How to complete this task
Please report how many lines in the records below contain the word "includes", giving only that number.

#### Provided data

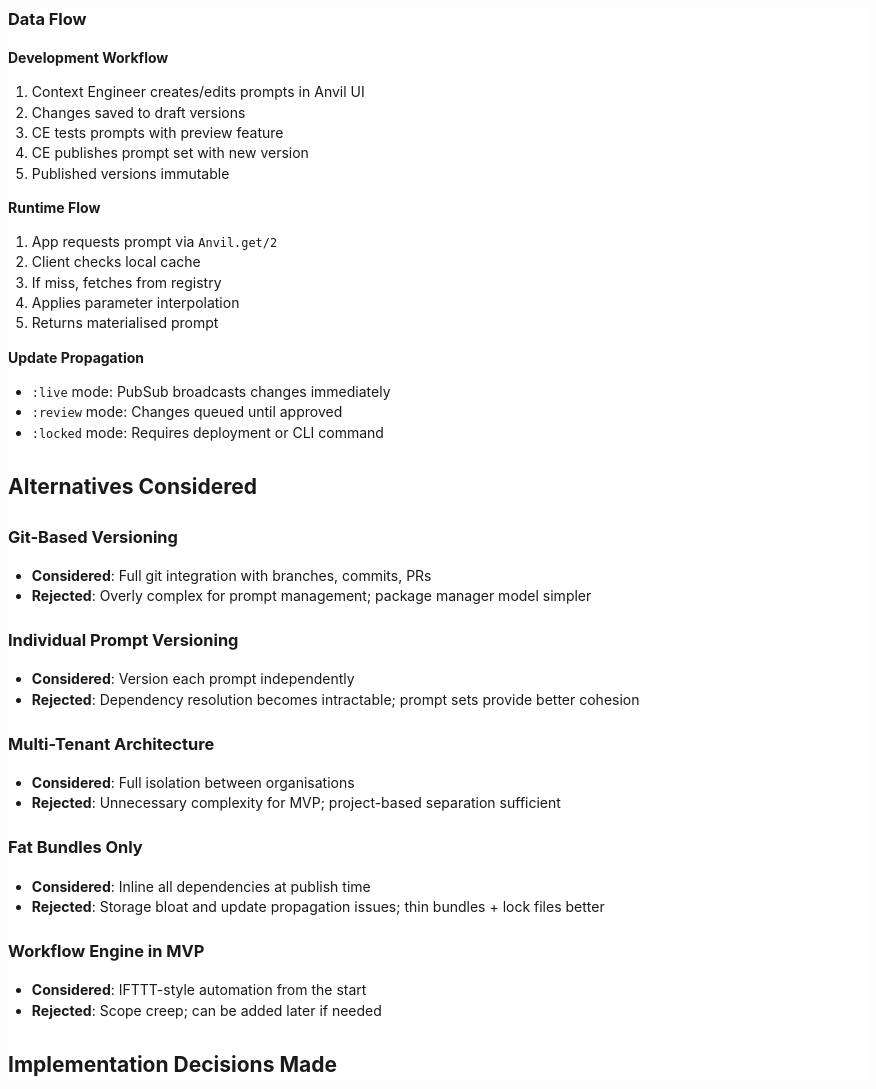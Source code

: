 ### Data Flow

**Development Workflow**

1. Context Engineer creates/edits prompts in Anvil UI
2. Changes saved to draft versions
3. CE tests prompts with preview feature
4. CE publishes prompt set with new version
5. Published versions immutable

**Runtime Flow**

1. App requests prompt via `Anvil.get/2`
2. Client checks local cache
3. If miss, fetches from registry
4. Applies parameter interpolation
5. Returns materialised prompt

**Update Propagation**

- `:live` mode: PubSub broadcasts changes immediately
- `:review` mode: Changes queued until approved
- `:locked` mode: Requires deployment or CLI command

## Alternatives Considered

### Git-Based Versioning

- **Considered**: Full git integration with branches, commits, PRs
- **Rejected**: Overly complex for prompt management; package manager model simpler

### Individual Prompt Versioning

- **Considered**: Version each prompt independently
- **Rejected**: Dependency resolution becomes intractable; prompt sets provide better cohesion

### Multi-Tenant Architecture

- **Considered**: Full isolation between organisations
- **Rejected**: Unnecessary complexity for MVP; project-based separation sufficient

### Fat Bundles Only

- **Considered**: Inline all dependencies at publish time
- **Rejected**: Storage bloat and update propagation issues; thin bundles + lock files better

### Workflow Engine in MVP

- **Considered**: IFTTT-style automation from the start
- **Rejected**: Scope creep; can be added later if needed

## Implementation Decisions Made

########
#### Provided data

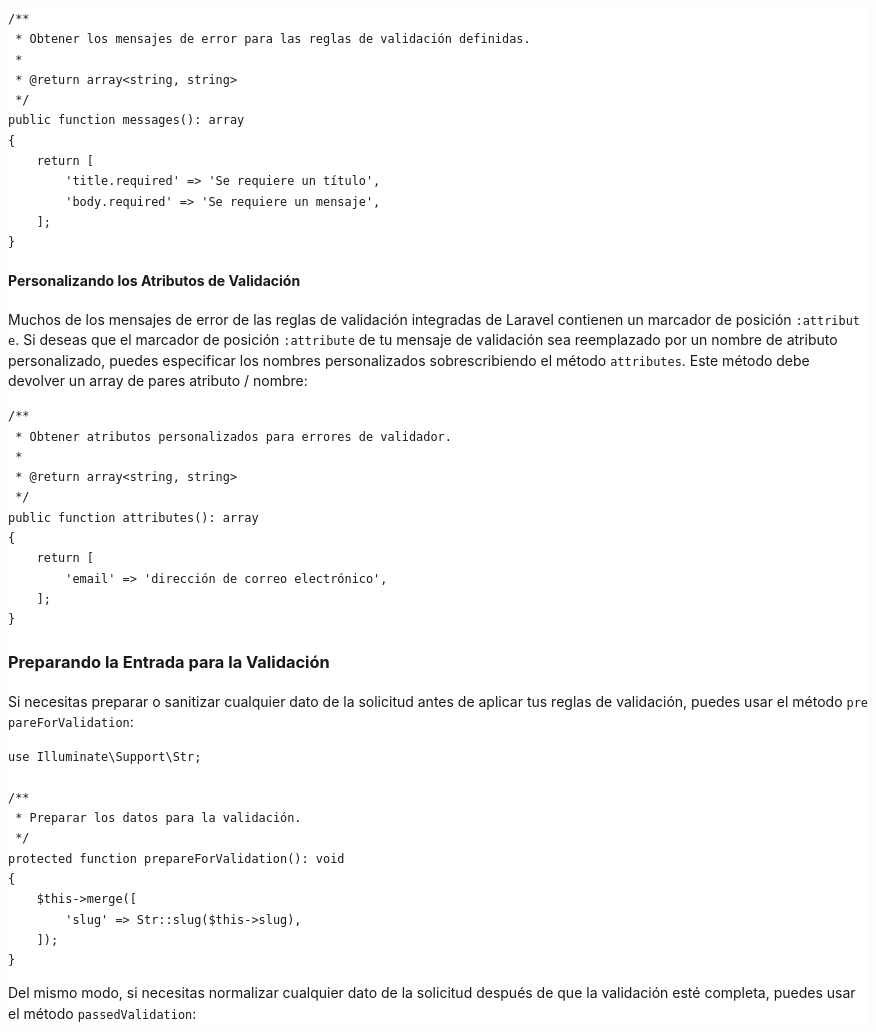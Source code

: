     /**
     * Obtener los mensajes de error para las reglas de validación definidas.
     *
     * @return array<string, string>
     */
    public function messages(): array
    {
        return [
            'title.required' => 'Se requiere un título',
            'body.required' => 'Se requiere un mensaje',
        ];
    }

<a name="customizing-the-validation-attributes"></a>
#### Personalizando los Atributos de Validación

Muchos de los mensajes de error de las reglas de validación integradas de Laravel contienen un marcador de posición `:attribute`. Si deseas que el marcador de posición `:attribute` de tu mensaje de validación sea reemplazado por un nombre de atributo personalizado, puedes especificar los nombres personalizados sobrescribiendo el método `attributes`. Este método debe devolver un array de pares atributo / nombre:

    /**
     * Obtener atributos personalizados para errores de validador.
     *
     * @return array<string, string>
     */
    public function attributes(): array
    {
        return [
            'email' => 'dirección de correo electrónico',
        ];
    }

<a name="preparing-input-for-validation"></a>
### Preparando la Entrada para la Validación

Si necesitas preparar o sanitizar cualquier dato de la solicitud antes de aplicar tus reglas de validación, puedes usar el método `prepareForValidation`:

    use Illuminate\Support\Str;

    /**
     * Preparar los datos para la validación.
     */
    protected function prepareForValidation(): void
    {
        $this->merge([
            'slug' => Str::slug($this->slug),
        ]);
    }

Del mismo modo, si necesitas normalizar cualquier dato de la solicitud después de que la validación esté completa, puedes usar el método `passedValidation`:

########
#### Provided data

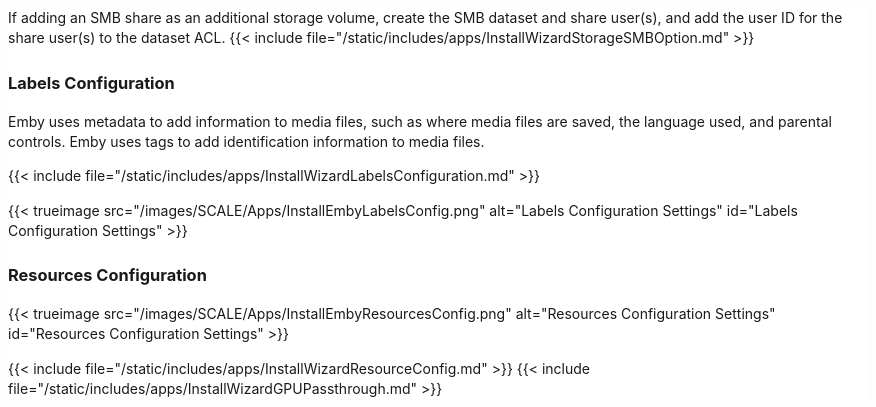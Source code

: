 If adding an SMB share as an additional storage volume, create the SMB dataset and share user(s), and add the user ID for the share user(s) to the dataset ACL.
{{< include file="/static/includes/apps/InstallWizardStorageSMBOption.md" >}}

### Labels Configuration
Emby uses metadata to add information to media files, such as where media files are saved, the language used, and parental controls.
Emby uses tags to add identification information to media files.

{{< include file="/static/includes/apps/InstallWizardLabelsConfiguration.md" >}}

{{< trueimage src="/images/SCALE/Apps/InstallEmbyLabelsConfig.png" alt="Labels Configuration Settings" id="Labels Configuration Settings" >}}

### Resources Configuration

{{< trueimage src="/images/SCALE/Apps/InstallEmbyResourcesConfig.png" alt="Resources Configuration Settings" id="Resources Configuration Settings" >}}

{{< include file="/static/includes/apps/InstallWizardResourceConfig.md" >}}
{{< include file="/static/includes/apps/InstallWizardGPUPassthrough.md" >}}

########

Answer to this task
4